# EXERCISE DETAILS
Would you transcribe exactly the lines below, starting at the one that contains "follows $$[M_1, \ldots, M_k]$$" and ending with the last line, both included? Leave out all other lines.

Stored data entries
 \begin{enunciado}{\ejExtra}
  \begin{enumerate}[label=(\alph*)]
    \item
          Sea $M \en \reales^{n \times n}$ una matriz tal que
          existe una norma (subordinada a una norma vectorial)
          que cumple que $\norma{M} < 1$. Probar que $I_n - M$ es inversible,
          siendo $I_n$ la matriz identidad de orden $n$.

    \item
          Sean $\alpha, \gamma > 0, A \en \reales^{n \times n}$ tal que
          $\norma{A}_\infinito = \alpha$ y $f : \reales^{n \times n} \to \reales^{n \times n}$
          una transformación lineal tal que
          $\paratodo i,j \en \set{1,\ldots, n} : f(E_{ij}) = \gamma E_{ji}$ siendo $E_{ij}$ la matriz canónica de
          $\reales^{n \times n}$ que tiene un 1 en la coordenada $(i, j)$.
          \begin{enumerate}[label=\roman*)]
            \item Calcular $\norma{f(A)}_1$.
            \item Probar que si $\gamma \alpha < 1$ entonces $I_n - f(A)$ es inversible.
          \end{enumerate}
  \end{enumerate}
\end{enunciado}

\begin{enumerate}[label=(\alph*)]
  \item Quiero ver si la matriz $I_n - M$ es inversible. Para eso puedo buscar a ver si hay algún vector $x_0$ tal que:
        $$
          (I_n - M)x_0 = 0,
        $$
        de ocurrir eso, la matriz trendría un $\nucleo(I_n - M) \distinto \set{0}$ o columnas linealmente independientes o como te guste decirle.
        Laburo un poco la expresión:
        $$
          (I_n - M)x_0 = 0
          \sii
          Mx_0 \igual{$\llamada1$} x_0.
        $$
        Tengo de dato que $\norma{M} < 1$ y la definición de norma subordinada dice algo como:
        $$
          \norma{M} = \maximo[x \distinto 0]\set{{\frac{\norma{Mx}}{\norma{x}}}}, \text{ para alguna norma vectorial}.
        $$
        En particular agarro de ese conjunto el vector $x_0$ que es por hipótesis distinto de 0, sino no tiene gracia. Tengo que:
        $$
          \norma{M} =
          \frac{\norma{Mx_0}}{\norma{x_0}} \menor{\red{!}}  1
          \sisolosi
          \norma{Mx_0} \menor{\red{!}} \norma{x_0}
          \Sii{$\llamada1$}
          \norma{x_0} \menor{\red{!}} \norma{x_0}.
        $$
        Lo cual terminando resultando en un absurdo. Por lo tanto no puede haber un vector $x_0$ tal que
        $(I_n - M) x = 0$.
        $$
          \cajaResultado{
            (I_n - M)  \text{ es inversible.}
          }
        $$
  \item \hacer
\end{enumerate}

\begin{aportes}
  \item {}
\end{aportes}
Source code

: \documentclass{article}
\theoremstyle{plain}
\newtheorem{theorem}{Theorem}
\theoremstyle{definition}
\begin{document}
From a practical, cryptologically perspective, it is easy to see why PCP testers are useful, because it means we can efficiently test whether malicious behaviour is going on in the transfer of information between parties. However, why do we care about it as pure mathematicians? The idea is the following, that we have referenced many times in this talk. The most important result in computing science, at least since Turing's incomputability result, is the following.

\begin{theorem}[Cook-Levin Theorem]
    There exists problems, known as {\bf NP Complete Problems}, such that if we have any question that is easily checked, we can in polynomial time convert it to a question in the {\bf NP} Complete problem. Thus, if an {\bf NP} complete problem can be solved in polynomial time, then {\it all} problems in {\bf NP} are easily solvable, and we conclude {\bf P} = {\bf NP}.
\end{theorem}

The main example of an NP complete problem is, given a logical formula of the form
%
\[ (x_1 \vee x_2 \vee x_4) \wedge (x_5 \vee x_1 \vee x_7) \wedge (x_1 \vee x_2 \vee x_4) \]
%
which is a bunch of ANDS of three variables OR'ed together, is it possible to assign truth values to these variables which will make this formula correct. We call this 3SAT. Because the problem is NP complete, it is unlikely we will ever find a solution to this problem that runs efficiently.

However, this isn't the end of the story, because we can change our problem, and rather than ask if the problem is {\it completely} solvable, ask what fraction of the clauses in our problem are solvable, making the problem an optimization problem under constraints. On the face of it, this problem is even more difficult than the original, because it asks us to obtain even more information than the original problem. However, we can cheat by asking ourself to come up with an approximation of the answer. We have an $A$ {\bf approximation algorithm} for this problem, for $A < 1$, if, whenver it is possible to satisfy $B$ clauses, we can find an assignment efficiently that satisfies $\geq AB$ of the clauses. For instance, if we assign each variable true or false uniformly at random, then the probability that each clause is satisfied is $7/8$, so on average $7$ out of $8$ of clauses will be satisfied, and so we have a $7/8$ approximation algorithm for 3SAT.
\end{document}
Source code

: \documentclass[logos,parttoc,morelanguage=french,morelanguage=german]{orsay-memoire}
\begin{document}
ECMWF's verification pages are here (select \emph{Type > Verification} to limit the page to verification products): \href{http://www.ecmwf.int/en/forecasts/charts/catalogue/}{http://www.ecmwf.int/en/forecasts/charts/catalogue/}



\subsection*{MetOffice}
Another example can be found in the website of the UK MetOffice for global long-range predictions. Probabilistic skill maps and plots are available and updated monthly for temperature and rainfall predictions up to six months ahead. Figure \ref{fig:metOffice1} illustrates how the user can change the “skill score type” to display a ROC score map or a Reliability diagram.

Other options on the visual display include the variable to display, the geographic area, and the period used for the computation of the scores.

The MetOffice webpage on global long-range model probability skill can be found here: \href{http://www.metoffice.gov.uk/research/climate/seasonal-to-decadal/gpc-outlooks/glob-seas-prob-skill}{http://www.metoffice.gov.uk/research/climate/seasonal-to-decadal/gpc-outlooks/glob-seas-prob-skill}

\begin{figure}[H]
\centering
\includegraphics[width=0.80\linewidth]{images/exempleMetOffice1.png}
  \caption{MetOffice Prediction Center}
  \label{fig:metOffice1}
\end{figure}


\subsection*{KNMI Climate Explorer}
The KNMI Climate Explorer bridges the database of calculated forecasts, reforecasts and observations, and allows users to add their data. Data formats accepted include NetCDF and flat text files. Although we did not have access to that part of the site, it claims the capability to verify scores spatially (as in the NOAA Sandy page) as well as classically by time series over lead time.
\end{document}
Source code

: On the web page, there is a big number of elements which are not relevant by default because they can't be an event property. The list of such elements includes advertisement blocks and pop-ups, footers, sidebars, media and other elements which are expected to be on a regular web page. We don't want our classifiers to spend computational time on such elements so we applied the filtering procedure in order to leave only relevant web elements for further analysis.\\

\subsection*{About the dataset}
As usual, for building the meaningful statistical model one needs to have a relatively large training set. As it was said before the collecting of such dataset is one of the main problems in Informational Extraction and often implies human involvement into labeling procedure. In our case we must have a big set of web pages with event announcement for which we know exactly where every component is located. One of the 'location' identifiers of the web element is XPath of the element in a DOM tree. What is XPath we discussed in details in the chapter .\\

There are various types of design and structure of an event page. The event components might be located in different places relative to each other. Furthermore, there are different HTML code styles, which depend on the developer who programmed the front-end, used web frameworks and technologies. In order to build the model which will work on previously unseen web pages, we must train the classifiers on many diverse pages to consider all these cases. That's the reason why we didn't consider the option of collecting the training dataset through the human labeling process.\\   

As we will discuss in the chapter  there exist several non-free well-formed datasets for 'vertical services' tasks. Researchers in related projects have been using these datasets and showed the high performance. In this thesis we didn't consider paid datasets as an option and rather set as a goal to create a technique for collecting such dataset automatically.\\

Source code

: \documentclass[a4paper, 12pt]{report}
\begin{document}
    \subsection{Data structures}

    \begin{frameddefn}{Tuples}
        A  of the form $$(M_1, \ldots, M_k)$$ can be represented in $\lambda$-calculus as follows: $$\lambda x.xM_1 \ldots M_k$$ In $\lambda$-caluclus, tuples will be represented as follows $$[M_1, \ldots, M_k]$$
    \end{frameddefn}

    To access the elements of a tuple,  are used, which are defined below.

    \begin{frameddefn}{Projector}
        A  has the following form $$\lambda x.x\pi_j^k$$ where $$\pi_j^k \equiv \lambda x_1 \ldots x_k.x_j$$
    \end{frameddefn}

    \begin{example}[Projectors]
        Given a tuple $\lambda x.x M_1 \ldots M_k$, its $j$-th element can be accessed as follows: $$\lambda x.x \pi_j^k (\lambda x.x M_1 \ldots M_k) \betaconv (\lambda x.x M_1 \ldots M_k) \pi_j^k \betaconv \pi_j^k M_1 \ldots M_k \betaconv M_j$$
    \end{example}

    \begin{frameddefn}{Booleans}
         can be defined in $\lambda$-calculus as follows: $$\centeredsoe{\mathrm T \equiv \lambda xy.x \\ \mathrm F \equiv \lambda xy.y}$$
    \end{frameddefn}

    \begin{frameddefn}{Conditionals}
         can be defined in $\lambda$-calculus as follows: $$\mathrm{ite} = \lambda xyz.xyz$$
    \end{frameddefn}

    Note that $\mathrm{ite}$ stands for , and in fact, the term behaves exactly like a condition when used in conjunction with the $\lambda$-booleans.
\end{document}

# YOUR SOLUTION
        A  of the form $$(M_1, \ldots, M_k)$$ can be represented in $\lambda$-calculus as follows: $$\lambda x.xM_1 \ldots M_k$$ In $\lambda$-caluclus, tuples will be represented as follows $$[M_1, \ldots, M_k]$$
    \end{frameddefn}

    To access the elements of a tuple,  are used, which are defined below.

    \begin{frameddefn}{Projector}
        A  has the following form $$\lambda x.x\pi_j^k$$ where $$\pi_j^k \equiv \lambda x_1 \ldots x_k.x_j$$
    \end{frameddefn}

    \begin{example}[Projectors]
        Given a tuple $\lambda x.x M_1 \ldots M_k$, its $j$-th element can be accessed as follows: $$\lambda x.x \pi_j^k (\lambda x.x M_1 \ldots M_k) \betaconv (\lambda x.x M_1 \ldots M_k) \pi_j^k \betaconv \pi_j^k M_1 \ldots M_k \betaconv M_j$$
    \end{example}

    \begin{frameddefn}{Booleans}
         can be defined in $\lambda$-calculus as follows: $$\centeredsoe{\mathrm T \equiv \lambda xy.x \\ \mathrm F \equiv \lambda xy.y}$$
    \end{frameddefn}

    \begin{frameddefn}{Conditionals}
         can be defined in $\lambda$-calculus as follows: $$\mathrm{ite} = \lambda xyz.xyz$$
    \end{frameddefn}

    Note that $\mathrm{ite}$ stands for , and in fact, the term behaves exactly like a condition when used in conjunction with the $\lambda$-booleans.
\end{document}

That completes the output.